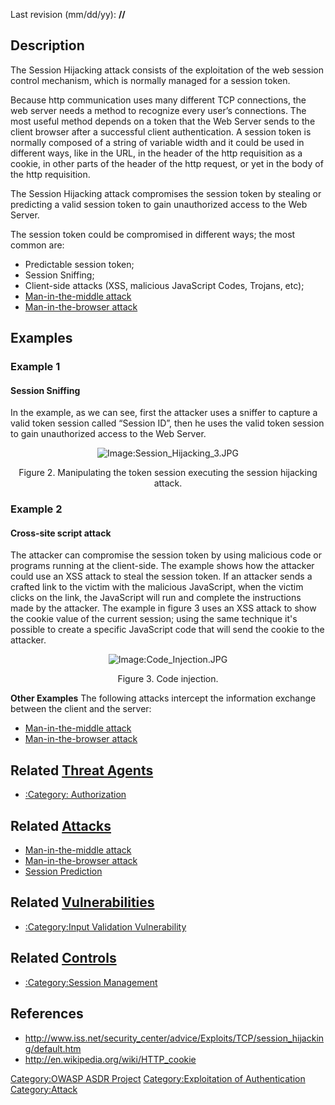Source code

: 

Last revision (mm/dd/yy): **//**

## Description

The Session Hijacking attack consists of the exploitation of the web
session control mechanism, which is normally managed for a session
token.

Because http communication uses many different TCP connections, the web
server needs a method to recognize every user’s connections. The most
useful method depends on a token that the Web Server sends to the client
browser after a successful client authentication. A session token is
normally composed of a string of variable width and it could be used in
different ways, like in the URL, in the header of the http requisition
as a cookie, in other parts of the header of the http request, or yet in
the body of the http requisition.

The Session Hijacking attack compromises the session token by stealing
or predicting a valid session token to gain unauthorized access to the
Web Server.

The session token could be compromised in different ways; the most
common are:

  - Predictable session token;
  - Session Sniffing;
  - Client-side attacks (XSS, malicious JavaScript Codes, Trojans, etc);
  - [Man-in-the-middle attack](Man-in-the-middle_attack "wikilink")
  - [Man-in-the-browser attack](Man-in-the-browser_attack "wikilink")

## Examples

### Example 1

#### Session Sniffing

In the example, as we can see, first the attacker uses a sniffer to
capture a valid token session called “Session ID”, then he uses the
valid token session to gain unauthorized access to the Web Server.

<center>

![Image:Session_Hijacking_3.JPG](Session_Hijacking_3.JPG
"Image:Session_Hijacking_3.JPG")

Figure 2. Manipulating the token session executing the session hijacking
attack.

</center>

### Example 2

#### Cross-site script attack

The attacker can compromise the session token by using malicious code or
programs running at the client-side. The example shows how the attacker
could use an XSS attack to steal the session token. If an attacker sends
a crafted link to the victim with the malicious JavaScript, when the
victim clicks on the link, the JavaScript will run and complete the
instructions made by the attacker. The example in figure 3 uses an XSS
attack to show the cookie value of the current session; using the same
technique it's possible to create a specific JavaScript code that will
send the cookie to the attacker.

<SCRIPT>

alert(document.cookie);

</SCRIPT>

<center>

![Image:Code_Injection.JPG](Code_Injection.JPG
"Image:Code_Injection.JPG")

Figure 3. Code injection.

</center>

**Other Examples** The following attacks intercept the information
exchange between the client and the server:

  - [Man-in-the-middle attack](Man-in-the-middle_attack "wikilink")
  - [Man-in-the-browser attack](Man-in-the-browser_attack "wikilink")

## Related [Threat Agents](Threat_Agents "wikilink")

  - [:Category: Authorization](:Category:_Authorization "wikilink")

## Related [Attacks](Attacks "wikilink")

  - [Man-in-the-middle attack](Man-in-the-middle_attack "wikilink")
  - [Man-in-the-browser attack](Man-in-the-browser_attack "wikilink")
  - [Session Prediction](Session_Prediction "wikilink")

## Related [Vulnerabilities](Vulnerabilities "wikilink")

  - [:Category:Input Validation
    Vulnerability](:Category:Input_Validation_Vulnerability "wikilink")

## Related [Controls](Controls "wikilink")

  - [:Category:Session
    Management](:Category:Session_Management "wikilink")

## References

  - <http://www.iss.net/security_center/advice/Exploits/TCP/session_hijacking/default.htm>
  - <http://en.wikipedia.org/wiki/HTTP_cookie>

[Category:OWASP ASDR Project](Category:OWASP_ASDR_Project "wikilink")
[Category:Exploitation of
Authentication](Category:Exploitation_of_Authentication "wikilink")
[Category:Attack](Category:Attack "wikilink")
---*---
Every entry must be reproduced exactly, with the images left out.

Source code

: 

Last revision (mm/dd/yy): **//**

## Description

The Session Hijacking attack consists of the exploitation of the web
session control mechanism, which is normally managed for a session
token.

Because http communication uses many different TCP connections, the web
server needs a method to recognize every user’s connections. The most
useful method depends on a token that the Web Server sends to the client
browser after a successful client authentication. A session token is
normally composed of a string of variable width and it could be used in
different ways, like in the URL, in the header of the http requisition
as a cookie, in other parts of the header of the http request, or yet in
the body of the http requisition.

The Session Hijacking attack compromises the session token by stealing
or predicting a valid session token to gain unauthorized access to the
Web Server.

The session token could be compromised in different ways; the most
common are:

  - Predictable session token;
  - Session Sniffing;
  - Client-side attacks (XSS, malicious JavaScript Codes, Trojans, etc);
  - [Man-in-the-middle attack](Man-in-the-middle_attack "wikilink")
  - [Man-in-the-browser attack](Man-in-the-browser_attack "wikilink")

## Examples

### Example 1

#### Session Sniffing

In the example, as we can see, first the attacker uses a sniffer to
capture a valid token session called “Session ID”, then he uses the
valid token session to gain unauthorized access to the Web Server.

<center>

![Image:Session_Hijacking_3.JPG](Session_Hijacking_3.JPG
"Image:Session_Hijacking_3.JPG")

Figure 2. Manipulating the token session executing the session hijacking
attack.

</center>

### Example 2

#### Cross-site script attack

The attacker can compromise the session token by using malicious code or
programs running at the client-side. The example shows how the attacker
could use an XSS attack to steal the session token. If an attacker sends
a crafted link to the victim with the malicious JavaScript, when the
victim clicks on the link, the JavaScript will run and complete the
instructions made by the attacker. The example in figure 3 uses an XSS
attack to show the cookie value of the current session; using the same
technique it's possible to create a specific JavaScript code that will
send the cookie to the attacker.

<SCRIPT>

alert(document.cookie);

</SCRIPT>

<center>

![Image:Code_Injection.JPG](Code_Injection.JPG
"Image:Code_Injection.JPG")

Figure 3. Code injection.

</center>

**Other Examples** The following attacks intercept the information
exchange between the client and the server:

  - [Man-in-the-middle attack](Man-in-the-middle_attack "wikilink")
  - [Man-in-the-browser attack](Man-in-the-browser_attack "wikilink")

## Related [Threat Agents](Threat_Agents "wikilink")

  - [:Category: Authorization](:Category:_Authorization "wikilink")

## Related [Attacks](Attacks "wikilink")

  - [Man-in-the-middle attack](Man-in-the-middle_attack "wikilink")
  - [Man-in-the-browser attack](Man-in-the-browser_attack "wikilink")
  - [Session Prediction](Session_Prediction "wikilink")

## Related [Vulnerabilities](Vulnerabilities "wikilink")

  - [:Category:Input Validation
    Vulnerability](:Category:Input_Validation_Vulnerability "wikilink")

## Related [Controls](Controls "wikilink")

  - [:Category:Session
    Management](:Category:Session_Management "wikilink")

## References

  - <http://www.iss.net/security_center/advice/Exploits/TCP/session_hijacking/default.htm>
  - <http://en.wikipedia.org/wiki/HTTP_cookie>

[Category:OWASP ASDR Project](Category:OWASP_ASDR_Project "wikilink")
[Category:Exploitation of
Authentication](Category:Exploitation_of_Authentication "wikilink")
[Category:Attack](Category:Attack "wikilink")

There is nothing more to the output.